Regrettably, I am not able to read music in real time, while playing the keyboard with the accompaniment going, though I could do it for clarinet (that was my musical training), decades ago.
Bluezplayer -- 01-27-2003 03:32 PM
I started playing organ at about age 4 and, although we had music books and something similar to the fake books described, I was not able to read them at that point. I was able to read a little music, and real words as well, by the time I started the first grade, but I soon found that that I derived a lot more pleasure when I played by ear, and subsequently that I was better at that than playing from notation.
Today I can read standard notation, but I'm not particularly good at doing it in real time. As I grew up I found that reading music did help me to learn the proper fingering / notes for the complex chords and scales, but I still prefer "ear" play. The other thing that has helped me though is reading and understanding midi notation. Those who still believe in learning by standard notation might want to disagree, and that's OK too, but with midi technology at the forefront, (particularly for me as a keyboard player in today's world), midi notation has been instrumental in helping me to write music and to better understand (and use in real time) different timings and patterns in general. --AJ
trtjazz -- 01-27-2003 07:03 PM
Pete Seeger once said when asked this Q in an interview, "Pete, do you read music?" Pete's reply, "not enough to hurt my playing."
I agree with his reply and prefer to be a better ear player for improvisation reasons, which to me is where some of the most happenin' music comes out. People just jammin' freely sans the confines of charts. Jam on, --Terry
Bob Gelman -- 01-30-2003 09:15 AM
I can't play be ear at all. I always use mostly Fake Books and improvise a bit, although my playing is rather primitive, given what I could/should have learned over the years. Lazy, lazy, lazy.

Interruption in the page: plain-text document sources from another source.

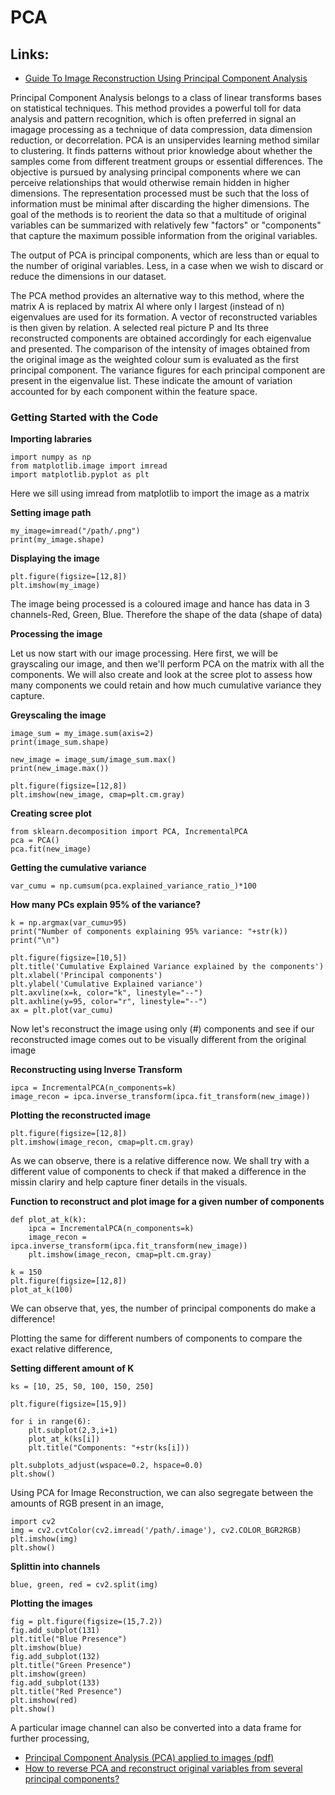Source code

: # PCA
## Links:
- [Guide To Image Reconstruction Using Principal Component Analysis](https://analyticsindiamag.com/guide-to-image-reconstruction-using-principal-component-analysis/)

Principal Component Analysis belongs to a class of linear transforms bases on statistical techniques. This method provides a powerful toll for data analysis and pattern recognition, which is often preferred in signal an imagage processing as a technique of data compression, data dimension reduction, or decorrelation. PCA is an unsipervides learning method similar to clustering. It finds patterns without prior knowledge about whether the samples come from different treatment groups or essential differences. The objective is pursued by analysing principal components where we can perceive relationships that would otherwise remain hidden in higher dimensions.
The representation processed must be such that the loss of information must be minimal after discarding the higher dimensions.
The goal of the methods is to reorient the data so that a multitude of original variables can be summarized with relatively few "factors" or "components" that capture the maximum possible information from the original variables.


The output of PCA is principal components, which are less than or equal to the number of original variables. Less, in a case when we wish to discard or reduce the dimensions in our dataset. 

The PCA method provides an alternative way to this method, where the matrix A is replaced by matrix Al where only l largest (instead of n) eigenvalues are used for its formation. A vector of reconstructed variables is then given by relation. A selected real picture P and Its three reconstructed components are obtained accordingly for each eigenvalue and presented. The comparison of the intensity of images obtained from the original image as the weighted colour sum is evaluated as the first principal component. The variance figures for each principal component are present in the eigenvalue list. These indicate the amount of variation accounted for by each component within the feature space.

### Getting Started with the Code
**Importing labraries**

	import numpy as np
	from matplotlib.image import imread
	import matplotlib.pyplot as plt

Here we sill using imread from matplotlib to import the image as a matrix

**Setting image path**

	my_image=imread("/path/.png")
	print(my_image.shape)

**Displaying the image**

	plt.figure(figsize=[12,8])
	plt.imshow(my_image)

The image being processed is a coloured image and hance has data in 3 channels-Red, Green, Blue. Therefore the shape of the data (shape of data)

**Processing the image**

Let us now start with our image processing. Here first, we will be grayscaling our image, and then we'll perform PCA on the matrix with all the components. We will also create and look at the scree plot to assess how many components we could retain and how much cumulative variance they capture.

**Greyscaling the image**

	image_sum = my_image.sum(axis=2)
	print(image_sum.shape)

	new_image = image_sum/image_sum.max()
	print(new_image.max())

	plt.figure(figsize=[12,8])
	plt.imshow(new_image, cmap=plt.cm.gray)

**Creating scree plot**
	
	from sklearn.decomposition import PCA, IncrementalPCA
	pca = PCA()
	pca.fit(new_image)

**Getting the cumulative variance**

	var_cumu = np.cumsum(pca.explained_variance_ratio_)*100

**How many PCs explain 95% of the variance?**

	k = np.argmax(var_cumu>95)
	print("Number of components explaining 95% variance: "+str(k))
	print("\n")

	plt.figure(figsize=[10,5])
	plt.title('Cumulative Explained Variance explained by the components')
	plt.xlabel('Principal components')
	plt.ylabel('Cumulative Explained variance')
	plt.axvline(x=k, color="k", linestyle="--")
	plt.axhline(y=95, color="r", linestyle="--")
	ax = plt.plot(var_cumu)

Now let's reconstruct the image using only (#) components and see if our reconstructed image comes out to be visually different from the original image

**Reconstructing using Inverse Transform**

	ipca = IncrementalPCA(n_components=k)
	image_recon = ipca.inverse_transform(ipca.fit_transform(new_image))

**Plotting the reconstructed image**

	plt.figure(figsize=[12,8])
	plt.imshow(image_recon, cmap=plt.cm.gray)

As we can observe, there is a relative difference now. We shall try with a different value of components to check if that maked a difference in the missin clariry and help capture finer details in the visuals.

**Function to reconstruct and plot image for a given number of components**

	def plot_at_k(k):
		ipca = IncrementalPCA(n_components=k)
		image_recon = ipca.inverse_transform(ipca.fit_transform(new_image))
		plt.imshow(image_recon, cmap=plt.cm.gray)

	k = 150
	plt.figure(figsize=[12,8])
	plot_at_k(100)

We can observe that, yes, the number of principal components do make a difference!

Plotting the same for different numbers of components to compare the exact relative difference,

**Setting different amount of K**

	ks = [10, 25, 50, 100, 150, 250]

	plt.figure(figsize=[15,9])

	for i in range(6):
		plt.subplot(2,3,i+1)
		plot_at_k(ks[i])
		plt.title("Components: "+str(ks[i]))

	plt.subplots_adjust(wspace=0.2, hspace=0.0)
	plt.show()

Using PCA for Image Reconstruction, we can also segregate between the amounts of RGB present in an image,

	import cv2
	img = cv2.cvtColor(cv2.imread('/path/.image'), cv2.COLOR_BGR2RGB)
	plt.imshow(img)
	plt.show()

**Splittin into channels**

	blue, green, red = cv2.split(img)

**Plotting the images**

	fig = plt.figure(figsize=(15,7.2))
	fig.add_subplot(131)
	plt.title("Blue Presence")
	plt.imshow(blue)
	fig.add_subplot(132)
	plt.title("Green Presence")
	plt.imshow(green)
	fig.add_subplot(133)
	plt.title("Red Presence")
	plt.imshow(red)
	plt.show()

A particular image channel can also be converted into a data frame for further processing,
 
- [Principal Component Analysis (PCA) applied to images (pdf)](http://people.ciirc.cvut.cz/~hlavac/TeachPresEn/11ImageProc/15PCA.pdf)
- [How to reverse PCA and reconstruct original variables from several principal components?](https://stats.stackexchange.com/questions/229092/how-to-reverse-pca-and-reconstruct-original-variables-from-several-principal-com)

People who play and can't read music are really "illiterate," aren't they? However, music is an auditory medium, not a visual one. Does anyone sit down and enjoy reading a good music book? No, we listen to music. I'm always astounded that some of our very best musicians (believe me, some are fantastic) who send us songs in our PSR Songs Group sheepishly admit that they can't read music at all. I've often wondered why. How could it be that someone would be so focused on music to play that well would not bother learning to even read a simple melody line. Reading some of the responses here gave me some clues. I had never thought that the written music could come between a musician and the music. Interesting.
Chuck Piper -- 02-07-2003 03:50 PM
Hi Scott, How are you my friend? Guess I'll be the one to resurrect this thread. I just dropped in from the Technics Forum to browse and discovered the thread you initiated some time ago. I have enjoyed reading all of the responses. They are so interesting.
As you know, Scott, I am in my 70s now and am trying to learn to play an arranger keyboard. While I am pleased with the progress I've made in slightly more than a year, I know that I will never be able to play as well as I would like.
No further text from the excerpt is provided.